The crowd silently stepped aside.
"Why?" The man cried at her. "Why have you returned to me
from the grave I sent you to?
Has my ever present grief not soothed your ghostly soul?"
His head fell to the mud in defeat.
"Haunt me as you wish. I dare not ask your forgiveness."
"My dear, my darling, that day
now so long ago, did not end as you thought it did.
You fled before the doctors arrived
and mended my wounds, forcing me to live.
My soul has never once expired,
not at your hand or at anyone else's.
I lived and ever since have sought you out,
but, until this day, I could not find you.
There is something that you must—"
Ever so tentatively, a boy,
The one who's life was spared by his eyes,
approached the sorrowful couple.
"I'm sorry," he stammered. "Your time is up."
Both the saved and the condemned turned to
face the boy.
The man saw the phantom's eyes
and the woman saw a child grown.
Without reason or warning,
the phantom woman grasped the shoulder
of the boy she had never forgotten.
"Before the last strike of the law,
do you know who your mother and father are?'
"No," responded the boy. "I know not who brought me into the world."
I've walked all my years the apprentice
of a shoemaker.
I have never wondered for what I could never know."
There was a pause.
"My name is Blake."
The phantom woman cried out like a soul newly born.

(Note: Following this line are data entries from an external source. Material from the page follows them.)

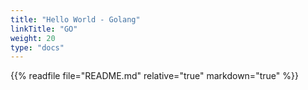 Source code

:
 ```yaml
---
title: "Hello World - Golang"
linkTitle: "GO"
weight: 20
type: "docs"
---
```


{{% readfile file="README.md" relative="true" markdown="true" %}}
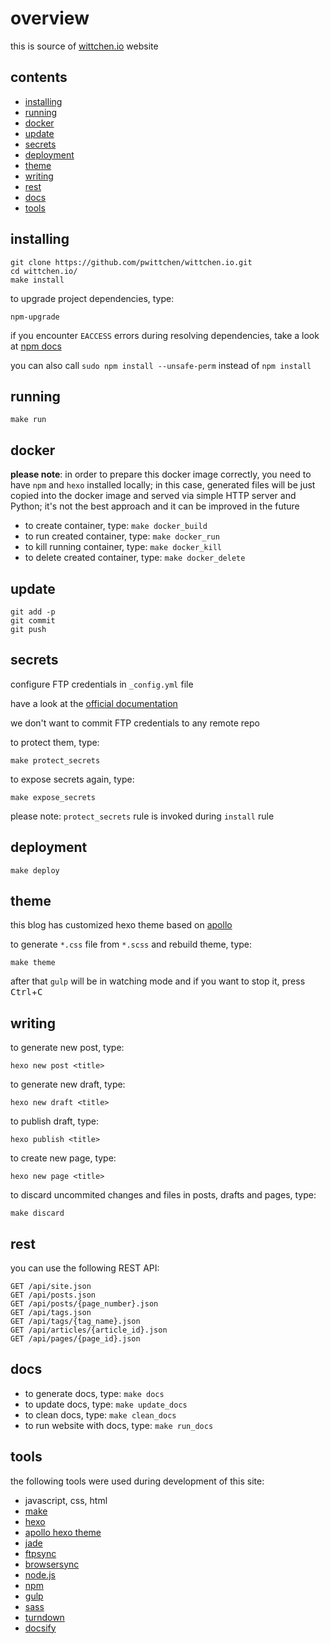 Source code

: overview
========

this is source of [wittchen.io](http://wittchen.io) website

contents
--------
- [installing](#installing)
- [running](#running)
- [docker](#docker)
- [update](#running)
- [secrets](#secrets)
- [deployment](#deployment)
- [theme](#theme)
- [writing](#writing)
- [rest](#rest)
- [docs](#docs)
- [tools](#tools)

installing
----------

```
git clone https://github.com/pwittchen/wittchen.io.git
cd wittchen.io/
make install
```

to upgrade project dependencies, type:

```
npm-upgrade
```

if you encounter `EACCESS` errors during resolving dependencies, take a look at [npm docs](https://docs.npmjs.com/getting-started/fixing-npm-permissions)

you can also call `sudo npm install --unsafe-perm` instead of `npm install`

running
-------

```
make run
```

docker
------

**please note**: in order to prepare this docker image correctly, you need to have `npm` and `hexo` installed locally; in this case, generated files will be just copied into the docker image and served via simple HTTP server and Python; it's not the best approach and it can be improved in the future

- to create container, type: `make docker_build`
- to run created container, type: `make docker_run`
- to kill running container, type: `make docker_kill`
- to delete created container, type: `make docker_delete`

update
------

```
git add -p
git commit
git push
```

secrets
-------

configure FTP credentials in `_config.yml` file

have a look at the [official documentation](https://hexo.io/docs/deployment.html#FTPSync)

we don't want to commit FTP credentials to any remote repo

to protect them, type:

```
make protect_secrets
```

to expose secrets again, type:

```
make expose_secrets
```

please note: `protect_secrets` rule is invoked during `install` rule

deployment
----------

```
make deploy
```

theme
-----

this blog has customized hexo theme based on [apollo](https://github.com/pinggod/hexo-theme-apollo)

to generate `*.css` file from `*.scss` and rebuild theme, type:

```
make theme
```

after that `gulp` will be in watching mode and if you want to stop it, press <kbd>Ctrl</kbd>+<kbd>C</kbd>

writing
-------

to generate new post, type:

```
hexo new post <title>
```

to generate new draft, type:

```
hexo new draft <title>
```

to publish draft, type:

```
hexo publish <title>
```

to create new page, type:

```
hexo new page <title>
```

to discard uncommited changes and files in posts, drafts and pages, type:

```
make discard
```

rest
----

you can use the following REST API:

```
GET /api/site.json
GET /api/posts.json
GET /api/posts/{page_number}.json
GET /api/tags.json
GET /api/tags/{tag_name}.json
GET /api/articles/{article_id}.json
GET /api/pages/{page_id}.json
```

docs
----

- to generate docs, type: `make docs`
- to update docs, type: `make update_docs`
- to clean docs, type: `make clean_docs`
- to run website with docs, type: `make run_docs`

tools
-----

the following tools were used during development of this site:

- javascript, css, html
- [make](https://www.gnu.org/software/make/manual/html_node/Introduction.html)
- [hexo](https://hexo.io/)
- [apollo hexo theme](https://github.com/pinggod/hexo-theme-apollo)
- [jade](http://jade-lang.com/)
- [ftpsync](https://github.com/evanplaice/node-ftpsync)
- [browsersync](https://browsersync.io/)
- [node.js](https://nodejs.org/)
- [npm](https://www.npmjs.com/)
- [gulp](https://gulpjs.com/)
- [sass](https://sass-lang.com/)
- [turndown](https://domchristie.github.io/turndown/)
- [docsify](https://docsify.js.org/)
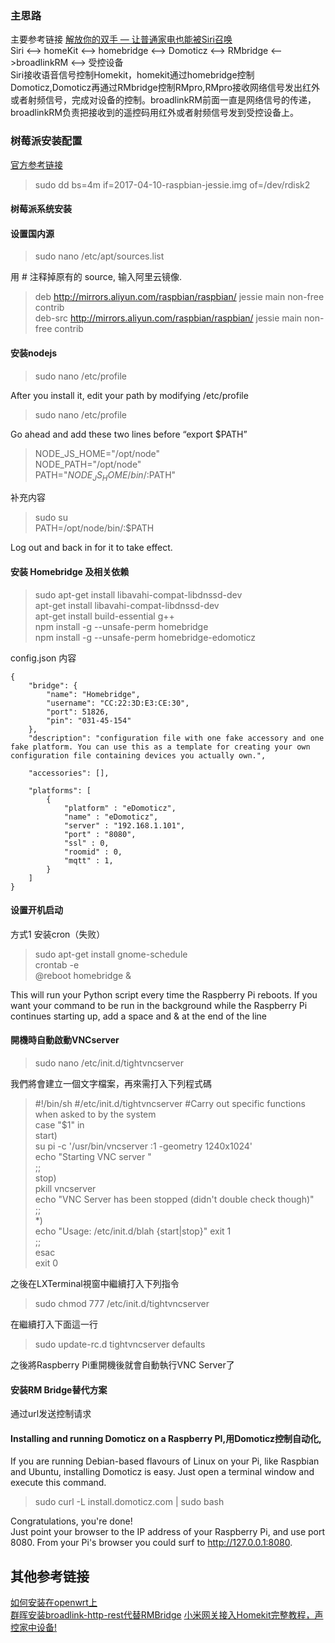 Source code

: ### 主思路  
主要参考链接
 [解放你的双手 — 让普通家电也能被Siri召唤](http://post.smzdm.com/p/532100/?be_invited_by=3724913200)  
Siri <—> homeKit <—> homebridge <—> Domoticz <—> RMbridge <—>broadlinkRM <—> 受控设备  
 Siri接收语音信号控制Homekit，homekit通过homebridge控制Domoticz,Domoticz再通过RMbridge控制RMpro,RMpro接收网络信号发出红外或者射频信号，完成对设备的控制。broadlinkRM前面一直是网络信号的传递，broadlinkRM负责把接收到的遥控码用红外或者射频信号发到受控设备上。

### 树莓派安装配置
[官方参考链接](https://www.raspberrypi.org/documentation/installation/installing-images/linux.md)
> sudo dd bs=4m if=2017-04-10-raspbian-jessie.img of=/dev/rdisk2


#### 树莓派系统安装

#### 设置国内源
>sudo nano /etc/apt/sources.list    

用 # 注释掉原有的 source, 输入阿里云镜像.    
>deb http://mirrors.aliyun.com/raspbian/raspbian/ jessie main non-free contrib    
deb-src http://mirrors.aliyun.com/raspbian/raspbian/ jessie main non-free contrib

#### 安装nodejs
> sudo nano /etc/profile  

After you install it, edit your path by modifying /etc/profile  
> sudo nano /etc/profile  

Go ahead and add these two lines before “export $PATH”
>NODE_JS_HOME="/opt/node"  
NODE_PATH="/opt/node"  
PATH="$NODE_JS_HOME/bin/:$PATH"  

补充内容
>sudo su  
PATH=/opt/node/bin/:$PATH

Log out and back in for it to take effect.
#### 安装 Homebridge 及相关依赖
>sudo apt-get install   libavahi-compat-libdnssd-dev  
apt-get install libavahi-compat-libdnssd-dev  
apt-get install build-essential g++  
npm install -g --unsafe-perm homebridge  
npm install -g --unsafe-perm homebridge-edomoticz

config.json 内容
```
{
    "bridge": {
        "name": "Homebridge",
        "username": "CC:22:3D:E3:CE:30",
        "port": 51826,
        "pin": "031-45-154"
    },
    "description": "configuration file with one fake accessory and one fake platform. You can use this as a template for creating your own configuration file containing devices you actually own.",

    "accessories": [],

    "platforms": [
        {
            "platform" : "eDomoticz",
            "name" : "eDomoticz",
            "server" : "192.168.1.101",
            "port" : "8080",
            "ssl" : 0,
            "roomid" : 0,
            "mqtt" : 1,
        }
    ]
}
```


#### 设置开机启动
 方式1  安装cron（失败）
>sudo apt-get install gnome-schedule    
>crontab -e    
> @reboot homebridge &  

 This will run your Python script every time the Raspberry Pi reboots. If you want your command to be run in the background while the Raspberry Pi continues starting up, add a space and & at the end of the line
#### 開機時自動啟動VNCserver
> sudo nano /etc/init.d/tightvncserver

我們將會建立一個文字檔案，再來需打入下列程式碼

>#!/bin/sh
#/etc/init.d/tightvncserver
#Carry out specific functions when asked to by the system  
case "$1" in  
  start)  
    su pi -c '/usr/bin/vncserver :1 -geometry 1240x1024'  
    echo "Starting VNC server "  
    ;;  
  stop)  
    pkill vncserver  
    echo "VNC Server has been stopped (didn't double check though)"  
    ;;  
  *)  
    echo "Usage: /etc/init.d/blah {start|stop}"
    exit 1  
    ;;  
esac  
exit 0  

之後在LXTerminal視窗中繼續打入下列指令

>sudo chmod 777 /etc/init.d/tightvncserver

在繼續打入下面這一行

>sudo update-rc.d tightvncserver defaults

之後將Raspberry Pi重開機後就會自動執行VNC Server了

#### 安装RM Bridge替代方案
通过url发送控制请求
#### Installing and running Domoticz on a Raspberry PI,用Domoticz控制自动化,
If you are running Debian-based flavours of Linux on your Pi, like Raspbian and Ubuntu, installing Domoticz is easy. Just open a terminal window and execute this command.

> sudo curl -L install.domoticz.com | sudo bash  

Congratulations, you're done!  
Just point your browser to the IP address of your Raspberry Pi, and use port 8080. From your Pi's browser you could surf to http://127.0.0.1:8080.

## 其他参考链接
[如何安装在openwrt上](http://bbs.feng.com/forum.php?mod=viewthread&tid=10909315)  
[群晖安装broadlink-http-rest代替RMBridge](http://www.shafa.com/articles/zNzf7HJdfjyeAbGB.html)
[小米网关接入Homekit完整教程，声控家中设备!](http://bbs.xiaomi.cn/t-13198850)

"Please believe, my child, when I say,
I am your mother, and
this man, who your people condemned to death,
is your father."
"WHAT?"
Then as sudden as sudden can be,
the bell in its tower tolled its dreary song.
The time had come for the man to die.
Two solemn solders came forward
and dragged him to his circular rope.
"I don't—stop—please—explain!"
a very flustered Blake shouted.
His mother merely gave him a sad smile.
"Long ago, before this war that has torn apart our world,
two lovers met in the twinkling sunshine.

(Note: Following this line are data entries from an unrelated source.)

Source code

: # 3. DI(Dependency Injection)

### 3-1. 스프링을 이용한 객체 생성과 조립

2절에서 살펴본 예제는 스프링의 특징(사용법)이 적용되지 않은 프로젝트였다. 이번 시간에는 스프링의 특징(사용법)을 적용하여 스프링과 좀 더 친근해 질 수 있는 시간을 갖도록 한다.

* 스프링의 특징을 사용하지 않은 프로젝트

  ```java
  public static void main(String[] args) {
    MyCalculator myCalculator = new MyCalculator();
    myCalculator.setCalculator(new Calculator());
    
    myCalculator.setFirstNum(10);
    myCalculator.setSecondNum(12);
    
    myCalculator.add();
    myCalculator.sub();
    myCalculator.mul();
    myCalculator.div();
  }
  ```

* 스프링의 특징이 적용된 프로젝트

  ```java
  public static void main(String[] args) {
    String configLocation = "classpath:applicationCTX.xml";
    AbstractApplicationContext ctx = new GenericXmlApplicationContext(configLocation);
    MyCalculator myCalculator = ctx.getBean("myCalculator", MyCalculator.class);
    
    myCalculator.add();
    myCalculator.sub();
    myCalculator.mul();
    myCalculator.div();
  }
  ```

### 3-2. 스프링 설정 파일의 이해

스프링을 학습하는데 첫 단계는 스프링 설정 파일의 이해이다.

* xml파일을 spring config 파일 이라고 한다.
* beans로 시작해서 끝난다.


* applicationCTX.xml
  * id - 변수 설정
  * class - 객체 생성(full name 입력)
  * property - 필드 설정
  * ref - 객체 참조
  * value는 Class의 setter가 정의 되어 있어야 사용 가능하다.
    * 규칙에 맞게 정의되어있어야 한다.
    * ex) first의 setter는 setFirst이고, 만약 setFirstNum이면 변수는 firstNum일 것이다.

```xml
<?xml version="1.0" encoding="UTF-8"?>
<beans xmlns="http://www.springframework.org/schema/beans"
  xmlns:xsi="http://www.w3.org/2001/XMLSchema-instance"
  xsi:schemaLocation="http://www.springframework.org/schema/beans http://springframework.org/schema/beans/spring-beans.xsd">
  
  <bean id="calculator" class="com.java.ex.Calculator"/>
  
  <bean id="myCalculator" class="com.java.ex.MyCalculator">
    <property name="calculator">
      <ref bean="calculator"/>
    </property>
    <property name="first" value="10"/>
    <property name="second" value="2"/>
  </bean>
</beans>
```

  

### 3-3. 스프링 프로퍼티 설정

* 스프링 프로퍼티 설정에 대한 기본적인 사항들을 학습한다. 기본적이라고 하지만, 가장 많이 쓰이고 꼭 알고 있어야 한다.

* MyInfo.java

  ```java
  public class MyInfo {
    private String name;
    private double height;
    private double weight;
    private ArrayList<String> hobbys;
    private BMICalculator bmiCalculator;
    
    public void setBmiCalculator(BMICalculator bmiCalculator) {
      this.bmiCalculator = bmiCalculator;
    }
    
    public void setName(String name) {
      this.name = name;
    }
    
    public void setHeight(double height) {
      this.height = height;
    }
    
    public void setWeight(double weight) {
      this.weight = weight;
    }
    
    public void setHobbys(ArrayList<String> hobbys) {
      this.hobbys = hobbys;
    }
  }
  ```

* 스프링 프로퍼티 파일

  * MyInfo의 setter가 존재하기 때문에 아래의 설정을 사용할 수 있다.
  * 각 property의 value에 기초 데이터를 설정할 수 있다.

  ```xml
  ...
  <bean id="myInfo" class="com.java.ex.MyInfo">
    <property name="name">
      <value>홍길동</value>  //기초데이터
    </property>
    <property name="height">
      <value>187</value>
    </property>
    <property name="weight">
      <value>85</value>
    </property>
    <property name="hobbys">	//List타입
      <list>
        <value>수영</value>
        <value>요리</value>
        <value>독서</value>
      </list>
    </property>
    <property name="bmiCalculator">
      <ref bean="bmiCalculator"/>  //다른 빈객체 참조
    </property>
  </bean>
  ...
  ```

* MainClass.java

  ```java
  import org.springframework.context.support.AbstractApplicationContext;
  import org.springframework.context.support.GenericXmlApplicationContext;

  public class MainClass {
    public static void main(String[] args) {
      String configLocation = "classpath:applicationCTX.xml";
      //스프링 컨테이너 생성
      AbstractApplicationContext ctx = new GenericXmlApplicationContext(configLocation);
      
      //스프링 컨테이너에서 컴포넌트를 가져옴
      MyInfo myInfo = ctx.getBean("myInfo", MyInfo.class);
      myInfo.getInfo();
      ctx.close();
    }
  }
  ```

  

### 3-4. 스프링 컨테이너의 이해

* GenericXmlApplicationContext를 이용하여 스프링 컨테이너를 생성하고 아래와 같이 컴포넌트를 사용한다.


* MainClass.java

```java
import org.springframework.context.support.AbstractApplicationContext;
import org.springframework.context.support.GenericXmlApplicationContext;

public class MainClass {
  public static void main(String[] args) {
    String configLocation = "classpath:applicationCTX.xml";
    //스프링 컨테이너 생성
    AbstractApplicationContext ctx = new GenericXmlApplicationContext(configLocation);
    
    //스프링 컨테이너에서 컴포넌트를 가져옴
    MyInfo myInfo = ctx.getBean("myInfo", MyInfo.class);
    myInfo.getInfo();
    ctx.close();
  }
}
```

They conceived together a child,
but within an hour of his birth, I, his mother,
spirited him away to a place that had not yet known grief,
so that he may live a life of peace."
Blake heard all this and began to run.
He tore his father's death away from his neck.
"Do not kill this man!" He commanded his people.
"He is my father!"
With a great sigh and shudder of the strongest kind,
the phantom woman gave herself to the wind.

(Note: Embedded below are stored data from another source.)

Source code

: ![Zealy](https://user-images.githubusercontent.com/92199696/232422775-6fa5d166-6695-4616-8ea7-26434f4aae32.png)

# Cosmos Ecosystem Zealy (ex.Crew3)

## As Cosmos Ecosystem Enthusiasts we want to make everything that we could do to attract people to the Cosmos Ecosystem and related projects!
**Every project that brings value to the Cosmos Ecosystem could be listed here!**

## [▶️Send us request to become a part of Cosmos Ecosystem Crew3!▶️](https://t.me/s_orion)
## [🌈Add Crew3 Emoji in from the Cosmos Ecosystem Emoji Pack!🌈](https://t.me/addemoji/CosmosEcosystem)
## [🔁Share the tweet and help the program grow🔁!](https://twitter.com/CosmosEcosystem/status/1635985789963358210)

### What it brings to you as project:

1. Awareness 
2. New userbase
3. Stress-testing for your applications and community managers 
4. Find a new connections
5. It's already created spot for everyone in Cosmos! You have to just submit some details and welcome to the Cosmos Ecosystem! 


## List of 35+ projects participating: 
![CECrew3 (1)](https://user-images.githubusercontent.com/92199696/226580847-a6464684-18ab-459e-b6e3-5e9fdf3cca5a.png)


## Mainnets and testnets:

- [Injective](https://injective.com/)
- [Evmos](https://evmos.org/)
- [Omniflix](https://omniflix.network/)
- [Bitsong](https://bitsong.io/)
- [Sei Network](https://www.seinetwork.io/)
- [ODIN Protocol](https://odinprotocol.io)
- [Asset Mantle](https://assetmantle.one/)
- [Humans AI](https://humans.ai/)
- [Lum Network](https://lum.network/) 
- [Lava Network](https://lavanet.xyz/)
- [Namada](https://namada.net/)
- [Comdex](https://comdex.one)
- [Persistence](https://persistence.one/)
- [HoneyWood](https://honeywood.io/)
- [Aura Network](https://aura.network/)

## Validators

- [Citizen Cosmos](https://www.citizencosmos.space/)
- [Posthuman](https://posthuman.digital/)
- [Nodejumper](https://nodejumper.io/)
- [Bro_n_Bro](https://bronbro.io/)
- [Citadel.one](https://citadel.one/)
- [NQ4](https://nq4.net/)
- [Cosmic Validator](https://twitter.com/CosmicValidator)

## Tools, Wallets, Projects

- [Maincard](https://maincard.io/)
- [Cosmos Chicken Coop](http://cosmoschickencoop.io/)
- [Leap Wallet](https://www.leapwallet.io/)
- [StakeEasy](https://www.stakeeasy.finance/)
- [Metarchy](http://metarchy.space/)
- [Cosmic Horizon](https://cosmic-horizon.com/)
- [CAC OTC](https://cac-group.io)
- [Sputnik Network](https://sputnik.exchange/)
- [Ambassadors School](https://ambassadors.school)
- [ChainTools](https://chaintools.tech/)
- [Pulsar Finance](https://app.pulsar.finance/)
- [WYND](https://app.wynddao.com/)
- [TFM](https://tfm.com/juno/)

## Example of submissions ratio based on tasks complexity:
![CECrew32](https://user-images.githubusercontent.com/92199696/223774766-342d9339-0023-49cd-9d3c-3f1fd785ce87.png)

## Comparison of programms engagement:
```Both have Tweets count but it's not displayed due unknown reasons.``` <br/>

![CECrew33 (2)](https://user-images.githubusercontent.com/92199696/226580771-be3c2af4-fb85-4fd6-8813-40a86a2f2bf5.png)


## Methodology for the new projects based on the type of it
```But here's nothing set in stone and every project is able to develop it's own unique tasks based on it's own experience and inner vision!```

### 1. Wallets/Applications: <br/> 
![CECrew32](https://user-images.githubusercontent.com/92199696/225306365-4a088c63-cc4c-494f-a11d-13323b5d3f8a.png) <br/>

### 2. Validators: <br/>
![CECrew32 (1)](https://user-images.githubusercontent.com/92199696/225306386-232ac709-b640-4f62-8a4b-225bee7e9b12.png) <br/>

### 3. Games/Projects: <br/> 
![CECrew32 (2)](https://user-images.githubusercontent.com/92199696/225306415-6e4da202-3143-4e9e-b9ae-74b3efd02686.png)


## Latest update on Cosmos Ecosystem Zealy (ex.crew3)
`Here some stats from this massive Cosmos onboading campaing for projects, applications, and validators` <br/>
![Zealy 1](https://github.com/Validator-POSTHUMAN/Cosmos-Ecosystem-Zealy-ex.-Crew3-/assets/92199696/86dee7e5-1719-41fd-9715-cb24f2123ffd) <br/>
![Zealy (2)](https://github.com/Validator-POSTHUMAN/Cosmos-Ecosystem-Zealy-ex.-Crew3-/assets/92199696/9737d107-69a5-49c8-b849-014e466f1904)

She had drawn all her strength to return and
bring those she had loved together in unity.
Now that that deed was done
she needed to return to the warm, waiting hand of death.
For when she told the man she loved she had remained alive,
The woman had lied.
She was a phantom, nothing more.
Thus,
after a long and tiresome inquiry,
it was decreed by the court of the village,
that if he never went to war again,
Blake's father would be allowed to live.
He only received this gracious pardon because
if he were to die, his son would be orphaned
and that was displeasing to everyone around.
Years and years past
in both peace and prosperity.
Blake and his father grew to be kind to one another
and they lived their lives happily,
while, unknowingly, being smiled upon by a phantom.